With one exception which I'll discuss later, all internet access done by mkosi when building images is done via the target distribution's package manager. All the downloads done by the package manager are verified with the distribution's GPG keys unless explicitly disabled with RepositoryKeyCheck=no. All GPG keys are required to be available on the local system and are not downloaded on demand unless RepositoryKeyFetch=yes is explicitly enabled. All GPG key verification is left to the package manager and mkosi does not do anything to disable key verification on its end. Finally, by default all keys are picked up from /etc/ or /usr/. Extra keys can be made available using the PackageManagerTrees= setting but this has to be explicitly done by the user.

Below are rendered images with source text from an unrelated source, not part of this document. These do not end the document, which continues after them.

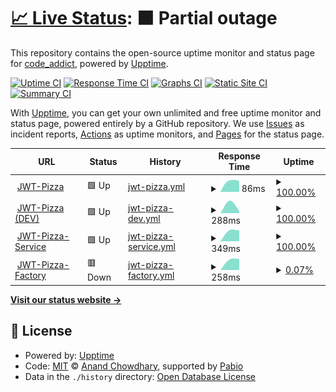 # [📈 Live Status](https://pizza-status.evankchase.click/): <!--live status--> **🟧 Partial outage**

This repository contains the open-source uptime monitor and status page for [code_addict](https://https://pizza-status.evankchase.click/), powered by [Upptime](https://github.com/upptime/upptime).

[![Uptime CI](https://github.com/EthanSuperior/jwt-pizza-status/workflows/Uptime%20CI/badge.svg)](https://github.com/EthanSuperior/jwt-pizza-status/actions?query=workflow%3A%22Uptime+CI%22)
[![Response Time CI](https://github.com/EthanSuperior/jwt-pizza-status/workflows/Response%20Time%20CI/badge.svg)](https://github.com/EthanSuperior/jwt-pizza-status/actions?query=workflow%3A%22Response+Time+CI%22)
[![Graphs CI](https://github.com/EthanSuperior/jwt-pizza-status/workflows/Graphs%20CI/badge.svg)](https://github.com/EthanSuperior/jwt-pizza-status/actions?query=workflow%3A%22Graphs+CI%22)
[![Static Site CI](https://github.com/EthanSuperior/jwt-pizza-status/workflows/Static%20Site%20CI/badge.svg)](https://github.com/EthanSuperior/jwt-pizza-status/actions?query=workflow%3A%22Static+Site+CI%22)
[![Summary CI](https://github.com/EthanSuperior/jwt-pizza-status/workflows/Summary%20CI/badge.svg)](https://github.com/EthanSuperior/jwt-pizza-status/actions?query=workflow%3A%22Summary+CI%22)

With [Upptime](https://upptime.js.org), you can get your own unlimited and free uptime monitor and status page, powered entirely by a GitHub repository. We use [Issues](https://github.com/EthanSuperior/jwt-pizza-status/issues) as incident reports, [Actions](https://github.com/EthanSuperior/jwt-pizza-status/actions) as uptime monitors, and [Pages](https://pizza-status.evankchase.click/) for the status page.

<!--start: status pages-->
<!-- This summary is generated by Upptime (https://github.com/upptime/upptime) -->
<!-- Do not edit this manually, your changes will be overwritten -->
<!-- prettier-ignore -->
| URL | Status | History | Response Time | Uptime |
| --- | ------ | ------- | ------------- | ------ |
| <img alt="" src="https://icons.duckduckgo.com/ip3/pizza.evankchase.click.ico" height="13"> [JWT-Pizza](https://pizza.evankchase.click/) | 🟩 Up | [jwt-pizza.yml](https://github.com/EthanSuperior/jwt-pizza-status/commits/HEAD/history/jwt-pizza.yml) | <details><summary><img alt="Response time graph" src="./graphs/jwt-pizza/response-time-week.png" height="20"> 86ms</summary><br><a href="https://pizza-status.evankchase.click/history/jwt-pizza"><img alt="Response time 86" src="https://img.shields.io/endpoint?url=https%3A%2F%2Fraw.githubusercontent.com%2FEthanSuperior%2Fjwt-pizza-status%2FHEAD%2Fapi%2Fjwt-pizza%2Fresponse-time.json"></a><br><a href="https://pizza-status.evankchase.click/history/jwt-pizza"><img alt="24-hour response time 86" src="https://img.shields.io/endpoint?url=https%3A%2F%2Fraw.githubusercontent.com%2FEthanSuperior%2Fjwt-pizza-status%2FHEAD%2Fapi%2Fjwt-pizza%2Fresponse-time-day.json"></a><br><a href="https://pizza-status.evankchase.click/history/jwt-pizza"><img alt="7-day response time 86" src="https://img.shields.io/endpoint?url=https%3A%2F%2Fraw.githubusercontent.com%2FEthanSuperior%2Fjwt-pizza-status%2FHEAD%2Fapi%2Fjwt-pizza%2Fresponse-time-week.json"></a><br><a href="https://pizza-status.evankchase.click/history/jwt-pizza"><img alt="30-day response time 86" src="https://img.shields.io/endpoint?url=https%3A%2F%2Fraw.githubusercontent.com%2FEthanSuperior%2Fjwt-pizza-status%2FHEAD%2Fapi%2Fjwt-pizza%2Fresponse-time-month.json"></a><br><a href="https://pizza-status.evankchase.click/history/jwt-pizza"><img alt="1-year response time 86" src="https://img.shields.io/endpoint?url=https%3A%2F%2Fraw.githubusercontent.com%2FEthanSuperior%2Fjwt-pizza-status%2FHEAD%2Fapi%2Fjwt-pizza%2Fresponse-time-year.json"></a></details> | <details><summary><a href="https://pizza-status.evankchase.click/history/jwt-pizza">100.00%</a></summary><a href="https://pizza-status.evankchase.click/history/jwt-pizza"><img alt="All-time uptime 100.00%" src="https://img.shields.io/endpoint?url=https%3A%2F%2Fraw.githubusercontent.com%2FEthanSuperior%2Fjwt-pizza-status%2FHEAD%2Fapi%2Fjwt-pizza%2Fuptime.json"></a><br><a href="https://pizza-status.evankchase.click/history/jwt-pizza"><img alt="24-hour uptime 100.00%" src="https://img.shields.io/endpoint?url=https%3A%2F%2Fraw.githubusercontent.com%2FEthanSuperior%2Fjwt-pizza-status%2FHEAD%2Fapi%2Fjwt-pizza%2Fuptime-day.json"></a><br><a href="https://pizza-status.evankchase.click/history/jwt-pizza"><img alt="7-day uptime 100.00%" src="https://img.shields.io/endpoint?url=https%3A%2F%2Fraw.githubusercontent.com%2FEthanSuperior%2Fjwt-pizza-status%2FHEAD%2Fapi%2Fjwt-pizza%2Fuptime-week.json"></a><br><a href="https://pizza-status.evankchase.click/history/jwt-pizza"><img alt="30-day uptime 100.00%" src="https://img.shields.io/endpoint?url=https%3A%2F%2Fraw.githubusercontent.com%2FEthanSuperior%2Fjwt-pizza-status%2FHEAD%2Fapi%2Fjwt-pizza%2Fuptime-month.json"></a><br><a href="https://pizza-status.evankchase.click/history/jwt-pizza"><img alt="1-year uptime 100.00%" src="https://img.shields.io/endpoint?url=https%3A%2F%2Fraw.githubusercontent.com%2FEthanSuperior%2Fjwt-pizza-status%2FHEAD%2Fapi%2Fjwt-pizza%2Fuptime-year.json"></a></details>
| <img alt="" src="https://icons.duckduckgo.com/ip3/stage-pizza.evankchase.click.ico" height="13"> [JWT-Pizza (DEV)](https://stage-pizza.evankchase.click/) | 🟩 Up | [jwt-pizza-dev.yml](https://github.com/EthanSuperior/jwt-pizza-status/commits/HEAD/history/jwt-pizza-dev.yml) | <details><summary><img alt="Response time graph" src="./graphs/jwt-pizza-dev/response-time-week.png" height="20"> 288ms</summary><br><a href="https://pizza-status.evankchase.click/history/jwt-pizza-dev"><img alt="Response time 288" src="https://img.shields.io/endpoint?url=https%3A%2F%2Fraw.githubusercontent.com%2FEthanSuperior%2Fjwt-pizza-status%2FHEAD%2Fapi%2Fjwt-pizza-dev%2Fresponse-time.json"></a><br><a href="https://pizza-status.evankchase.click/history/jwt-pizza-dev"><img alt="24-hour response time 288" src="https://img.shields.io/endpoint?url=https%3A%2F%2Fraw.githubusercontent.com%2FEthanSuperior%2Fjwt-pizza-status%2FHEAD%2Fapi%2Fjwt-pizza-dev%2Fresponse-time-day.json"></a><br><a href="https://pizza-status.evankchase.click/history/jwt-pizza-dev"><img alt="7-day response time 288" src="https://img.shields.io/endpoint?url=https%3A%2F%2Fraw.githubusercontent.com%2FEthanSuperior%2Fjwt-pizza-status%2FHEAD%2Fapi%2Fjwt-pizza-dev%2Fresponse-time-week.json"></a><br><a href="https://pizza-status.evankchase.click/history/jwt-pizza-dev"><img alt="30-day response time 288" src="https://img.shields.io/endpoint?url=https%3A%2F%2Fraw.githubusercontent.com%2FEthanSuperior%2Fjwt-pizza-status%2FHEAD%2Fapi%2Fjwt-pizza-dev%2Fresponse-time-month.json"></a><br><a href="https://pizza-status.evankchase.click/history/jwt-pizza-dev"><img alt="1-year response time 288" src="https://img.shields.io/endpoint?url=https%3A%2F%2Fraw.githubusercontent.com%2FEthanSuperior%2Fjwt-pizza-status%2FHEAD%2Fapi%2Fjwt-pizza-dev%2Fresponse-time-year.json"></a></details> | <details><summary><a href="https://pizza-status.evankchase.click/history/jwt-pizza-dev">100.00%</a></summary><a href="https://pizza-status.evankchase.click/history/jwt-pizza-dev"><img alt="All-time uptime 100.00%" src="https://img.shields.io/endpoint?url=https%3A%2F%2Fraw.githubusercontent.com%2FEthanSuperior%2Fjwt-pizza-status%2FHEAD%2Fapi%2Fjwt-pizza-dev%2Fuptime.json"></a><br><a href="https://pizza-status.evankchase.click/history/jwt-pizza-dev"><img alt="24-hour uptime 100.00%" src="https://img.shields.io/endpoint?url=https%3A%2F%2Fraw.githubusercontent.com%2FEthanSuperior%2Fjwt-pizza-status%2FHEAD%2Fapi%2Fjwt-pizza-dev%2Fuptime-day.json"></a><br><a href="https://pizza-status.evankchase.click/history/jwt-pizza-dev"><img alt="7-day uptime 100.00%" src="https://img.shields.io/endpoint?url=https%3A%2F%2Fraw.githubusercontent.com%2FEthanSuperior%2Fjwt-pizza-status%2FHEAD%2Fapi%2Fjwt-pizza-dev%2Fuptime-week.json"></a><br><a href="https://pizza-status.evankchase.click/history/jwt-pizza-dev"><img alt="30-day uptime 100.00%" src="https://img.shields.io/endpoint?url=https%3A%2F%2Fraw.githubusercontent.com%2FEthanSuperior%2Fjwt-pizza-status%2FHEAD%2Fapi%2Fjwt-pizza-dev%2Fuptime-month.json"></a><br><a href="https://pizza-status.evankchase.click/history/jwt-pizza-dev"><img alt="1-year uptime 100.00%" src="https://img.shields.io/endpoint?url=https%3A%2F%2Fraw.githubusercontent.com%2FEthanSuperior%2Fjwt-pizza-status%2FHEAD%2Fapi%2Fjwt-pizza-dev%2Fuptime-year.json"></a></details>
| <img alt="" src="https://icons.duckduckgo.com/ip3/pizza-service.evankchase.click.ico" height="13"> [JWT-Pizza-Service](https://pizza-service.evankchase.click/) | 🟩 Up | [jwt-pizza-service.yml](https://github.com/EthanSuperior/jwt-pizza-status/commits/HEAD/history/jwt-pizza-service.yml) | <details><summary><img alt="Response time graph" src="./graphs/jwt-pizza-service/response-time-week.png" height="20"> 349ms</summary><br><a href="https://pizza-status.evankchase.click/history/jwt-pizza-service"><img alt="Response time 349" src="https://img.shields.io/endpoint?url=https%3A%2F%2Fraw.githubusercontent.com%2FEthanSuperior%2Fjwt-pizza-status%2FHEAD%2Fapi%2Fjwt-pizza-service%2Fresponse-time.json"></a><br><a href="https://pizza-status.evankchase.click/history/jwt-pizza-service"><img alt="24-hour response time 349" src="https://img.shields.io/endpoint?url=https%3A%2F%2Fraw.githubusercontent.com%2FEthanSuperior%2Fjwt-pizza-status%2FHEAD%2Fapi%2Fjwt-pizza-service%2Fresponse-time-day.json"></a><br><a href="https://pizza-status.evankchase.click/history/jwt-pizza-service"><img alt="7-day response time 349" src="https://img.shields.io/endpoint?url=https%3A%2F%2Fraw.githubusercontent.com%2FEthanSuperior%2Fjwt-pizza-status%2FHEAD%2Fapi%2Fjwt-pizza-service%2Fresponse-time-week.json"></a><br><a href="https://pizza-status.evankchase.click/history/jwt-pizza-service"><img alt="30-day response time 349" src="https://img.shields.io/endpoint?url=https%3A%2F%2Fraw.githubusercontent.com%2FEthanSuperior%2Fjwt-pizza-status%2FHEAD%2Fapi%2Fjwt-pizza-service%2Fresponse-time-month.json"></a><br><a href="https://pizza-status.evankchase.click/history/jwt-pizza-service"><img alt="1-year response time 349" src="https://img.shields.io/endpoint?url=https%3A%2F%2Fraw.githubusercontent.com%2FEthanSuperior%2Fjwt-pizza-status%2FHEAD%2Fapi%2Fjwt-pizza-service%2Fresponse-time-year.json"></a></details> | <details><summary><a href="https://pizza-status.evankchase.click/history/jwt-pizza-service">100.00%</a></summary><a href="https://pizza-status.evankchase.click/history/jwt-pizza-service"><img alt="All-time uptime 100.00%" src="https://img.shields.io/endpoint?url=https%3A%2F%2Fraw.githubusercontent.com%2FEthanSuperior%2Fjwt-pizza-status%2FHEAD%2Fapi%2Fjwt-pizza-service%2Fuptime.json"></a><br><a href="https://pizza-status.evankchase.click/history/jwt-pizza-service"><img alt="24-hour uptime 100.00%" src="https://img.shields.io/endpoint?url=https%3A%2F%2Fraw.githubusercontent.com%2FEthanSuperior%2Fjwt-pizza-status%2FHEAD%2Fapi%2Fjwt-pizza-service%2Fuptime-day.json"></a><br><a href="https://pizza-status.evankchase.click/history/jwt-pizza-service"><img alt="7-day uptime 100.00%" src="https://img.shields.io/endpoint?url=https%3A%2F%2Fraw.githubusercontent.com%2FEthanSuperior%2Fjwt-pizza-status%2FHEAD%2Fapi%2Fjwt-pizza-service%2Fuptime-week.json"></a><br><a href="https://pizza-status.evankchase.click/history/jwt-pizza-service"><img alt="30-day uptime 100.00%" src="https://img.shields.io/endpoint?url=https%3A%2F%2Fraw.githubusercontent.com%2FEthanSuperior%2Fjwt-pizza-status%2FHEAD%2Fapi%2Fjwt-pizza-service%2Fuptime-month.json"></a><br><a href="https://pizza-status.evankchase.click/history/jwt-pizza-service"><img alt="1-year uptime 100.00%" src="https://img.shields.io/endpoint?url=https%3A%2F%2Fraw.githubusercontent.com%2FEthanSuperior%2Fjwt-pizza-status%2FHEAD%2Fapi%2Fjwt-pizza-service%2Fuptime-year.json"></a></details>
| <img alt="" src="https://icons.duckduckgo.com/ip3/pizza-factory.cs329.click.ico" height="13"> [JWT-Pizza-Factory](https://pizza-factory.cs329.click) | 🟥 Down | [jwt-pizza-factory.yml](https://github.com/EthanSuperior/jwt-pizza-status/commits/HEAD/history/jwt-pizza-factory.yml) | <details><summary><img alt="Response time graph" src="./graphs/jwt-pizza-factory/response-time-week.png" height="20"> 258ms</summary><br><a href="https://pizza-status.evankchase.click/history/jwt-pizza-factory"><img alt="Response time 258" src="https://img.shields.io/endpoint?url=https%3A%2F%2Fraw.githubusercontent.com%2FEthanSuperior%2Fjwt-pizza-status%2FHEAD%2Fapi%2Fjwt-pizza-factory%2Fresponse-time.json"></a><br><a href="https://pizza-status.evankchase.click/history/jwt-pizza-factory"><img alt="24-hour response time 258" src="https://img.shields.io/endpoint?url=https%3A%2F%2Fraw.githubusercontent.com%2FEthanSuperior%2Fjwt-pizza-status%2FHEAD%2Fapi%2Fjwt-pizza-factory%2Fresponse-time-day.json"></a><br><a href="https://pizza-status.evankchase.click/history/jwt-pizza-factory"><img alt="7-day response time 258" src="https://img.shields.io/endpoint?url=https%3A%2F%2Fraw.githubusercontent.com%2FEthanSuperior%2Fjwt-pizza-status%2FHEAD%2Fapi%2Fjwt-pizza-factory%2Fresponse-time-week.json"></a><br><a href="https://pizza-status.evankchase.click/history/jwt-pizza-factory"><img alt="30-day response time 258" src="https://img.shields.io/endpoint?url=https%3A%2F%2Fraw.githubusercontent.com%2FEthanSuperior%2Fjwt-pizza-status%2FHEAD%2Fapi%2Fjwt-pizza-factory%2Fresponse-time-month.json"></a><br><a href="https://pizza-status.evankchase.click/history/jwt-pizza-factory"><img alt="1-year response time 258" src="https://img.shields.io/endpoint?url=https%3A%2F%2Fraw.githubusercontent.com%2FEthanSuperior%2Fjwt-pizza-status%2FHEAD%2Fapi%2Fjwt-pizza-factory%2Fresponse-time-year.json"></a></details> | <details><summary><a href="https://pizza-status.evankchase.click/history/jwt-pizza-factory">0.07%</a></summary><a href="https://pizza-status.evankchase.click/history/jwt-pizza-factory"><img alt="All-time uptime 0.07%" src="https://img.shields.io/endpoint?url=https%3A%2F%2Fraw.githubusercontent.com%2FEthanSuperior%2Fjwt-pizza-status%2FHEAD%2Fapi%2Fjwt-pizza-factory%2Fuptime.json"></a><br><a href="https://pizza-status.evankchase.click/history/jwt-pizza-factory"><img alt="24-hour uptime 0.07%" src="https://img.shields.io/endpoint?url=https%3A%2F%2Fraw.githubusercontent.com%2FEthanSuperior%2Fjwt-pizza-status%2FHEAD%2Fapi%2Fjwt-pizza-factory%2Fuptime-day.json"></a><br><a href="https://pizza-status.evankchase.click/history/jwt-pizza-factory"><img alt="7-day uptime 0.07%" src="https://img.shields.io/endpoint?url=https%3A%2F%2Fraw.githubusercontent.com%2FEthanSuperior%2Fjwt-pizza-status%2FHEAD%2Fapi%2Fjwt-pizza-factory%2Fuptime-week.json"></a><br><a href="https://pizza-status.evankchase.click/history/jwt-pizza-factory"><img alt="30-day uptime 0.07%" src="https://img.shields.io/endpoint?url=https%3A%2F%2Fraw.githubusercontent.com%2FEthanSuperior%2Fjwt-pizza-status%2FHEAD%2Fapi%2Fjwt-pizza-factory%2Fuptime-month.json"></a><br><a href="https://pizza-status.evankchase.click/history/jwt-pizza-factory"><img alt="1-year uptime 0.07%" src="https://img.shields.io/endpoint?url=https%3A%2F%2Fraw.githubusercontent.com%2FEthanSuperior%2Fjwt-pizza-status%2FHEAD%2Fapi%2Fjwt-pizza-factory%2Fuptime-year.json"></a></details>

<!--end: status pages-->

[**Visit our status website →**](https://pizza-status.evankchase.click/)

## 📄 License

- Powered by: [Upptime](https://github.com/upptime/upptime)
- Code: [MIT](./LICENSE) © [Anand Chowdhary](https://anandchowdhary.com), supported by [Pabio](https://pabio.com)
- Data in the `./history` directory: [Open Database License](https://opendatacommons.org/licenses/odbl/1-0/)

The one exception is when building opensuse images with dnf, we use curl to download some extra GPG keys from the repository as this is done by zypper as well when building opensuse images so to ensure things behave the same with dnf which doesn't implement this behavior we do that bit ourselves. This extra downloading is also disabled by default unless RepositoryKeyFetch=yes is explicitly enabled by the user.

Finally, for full transparency, we do enable RepositoryKeyFetch=yes by default when building rpm-based distributions from Ubuntu as Ubuntu does not yet ship distribution-gpg-keys in its main repositories and won't do so for quite some time. This is only enabled by default when building rpm-based distributions, otherwise the setting is disabled by default on Ubuntu as well.